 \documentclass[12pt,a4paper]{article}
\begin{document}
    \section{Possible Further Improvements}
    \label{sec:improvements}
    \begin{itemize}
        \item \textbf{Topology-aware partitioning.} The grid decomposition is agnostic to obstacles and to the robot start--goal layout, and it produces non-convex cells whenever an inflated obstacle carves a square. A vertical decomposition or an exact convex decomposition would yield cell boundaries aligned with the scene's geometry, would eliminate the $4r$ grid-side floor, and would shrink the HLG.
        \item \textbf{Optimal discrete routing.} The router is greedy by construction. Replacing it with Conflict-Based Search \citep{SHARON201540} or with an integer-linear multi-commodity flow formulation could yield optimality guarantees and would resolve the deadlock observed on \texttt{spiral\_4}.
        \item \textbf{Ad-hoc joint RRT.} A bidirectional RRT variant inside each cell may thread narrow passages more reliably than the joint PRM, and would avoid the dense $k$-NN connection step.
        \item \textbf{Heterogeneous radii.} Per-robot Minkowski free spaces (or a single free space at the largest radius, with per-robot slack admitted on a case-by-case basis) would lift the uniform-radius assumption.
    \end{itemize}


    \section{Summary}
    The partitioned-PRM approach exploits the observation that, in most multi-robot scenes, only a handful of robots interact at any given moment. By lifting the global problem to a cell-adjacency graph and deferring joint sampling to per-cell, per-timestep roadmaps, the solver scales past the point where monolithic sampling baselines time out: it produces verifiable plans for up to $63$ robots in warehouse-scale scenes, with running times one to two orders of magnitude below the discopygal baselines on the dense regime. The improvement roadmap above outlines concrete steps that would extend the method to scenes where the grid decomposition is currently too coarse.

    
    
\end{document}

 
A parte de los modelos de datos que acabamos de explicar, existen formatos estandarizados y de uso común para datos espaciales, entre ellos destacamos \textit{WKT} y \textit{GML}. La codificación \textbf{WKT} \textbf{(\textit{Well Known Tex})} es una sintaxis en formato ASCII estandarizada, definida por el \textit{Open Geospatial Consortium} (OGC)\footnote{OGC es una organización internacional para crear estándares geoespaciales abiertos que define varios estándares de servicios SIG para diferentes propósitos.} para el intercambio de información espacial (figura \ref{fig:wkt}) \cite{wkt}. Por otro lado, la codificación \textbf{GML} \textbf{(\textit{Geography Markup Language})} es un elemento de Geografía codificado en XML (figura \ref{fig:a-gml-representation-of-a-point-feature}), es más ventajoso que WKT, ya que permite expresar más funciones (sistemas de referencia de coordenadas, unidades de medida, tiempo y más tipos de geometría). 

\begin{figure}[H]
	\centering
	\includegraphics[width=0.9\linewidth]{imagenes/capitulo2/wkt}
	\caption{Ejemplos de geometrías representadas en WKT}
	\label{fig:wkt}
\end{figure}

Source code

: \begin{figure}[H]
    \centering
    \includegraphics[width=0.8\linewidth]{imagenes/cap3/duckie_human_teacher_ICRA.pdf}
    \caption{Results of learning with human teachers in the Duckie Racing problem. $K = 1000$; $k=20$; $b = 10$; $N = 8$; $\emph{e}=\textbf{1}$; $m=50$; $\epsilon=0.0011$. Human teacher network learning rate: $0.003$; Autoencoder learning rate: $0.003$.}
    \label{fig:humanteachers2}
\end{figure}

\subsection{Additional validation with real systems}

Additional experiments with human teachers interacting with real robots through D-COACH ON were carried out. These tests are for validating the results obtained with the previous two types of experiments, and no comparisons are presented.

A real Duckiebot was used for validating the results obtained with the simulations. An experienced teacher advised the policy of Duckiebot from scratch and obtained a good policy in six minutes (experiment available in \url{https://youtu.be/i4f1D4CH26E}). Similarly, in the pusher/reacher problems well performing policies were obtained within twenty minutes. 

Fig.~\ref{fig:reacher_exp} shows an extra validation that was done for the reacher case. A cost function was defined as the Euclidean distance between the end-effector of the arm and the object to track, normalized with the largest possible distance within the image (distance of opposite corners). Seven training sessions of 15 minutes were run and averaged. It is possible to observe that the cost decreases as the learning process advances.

Exercise instructions - Look through the data above for the string "joint" and copy every line where it appears.

Answer for this exercise -
        \item \textbf{Ad-hoc joint RRT.} A bidirectional RRT variant inside each cell may thread narrow passages more reliably than the joint PRM, and would avoid the dense $k$-NN connection step.
    The partitioned-PRM approach exploits the observation that, in most multi-robot scenes, only a handful of robots interact at any given moment. By lifting the global problem to a cell-adjacency graph and deferring joint sampling to per-cell, per-timestep roadmaps, the solver scales past the point where monolithic sampling baselines time out: it produces verifiable plans for up to $63$ robots in warehouse-scale scenes, with running times one to two orders of magnitude below the discopygal baselines on the dense regime. The improvement roadmap above outlines concrete steps that would extend the method to scenes where the grid decomposition is currently too coarse.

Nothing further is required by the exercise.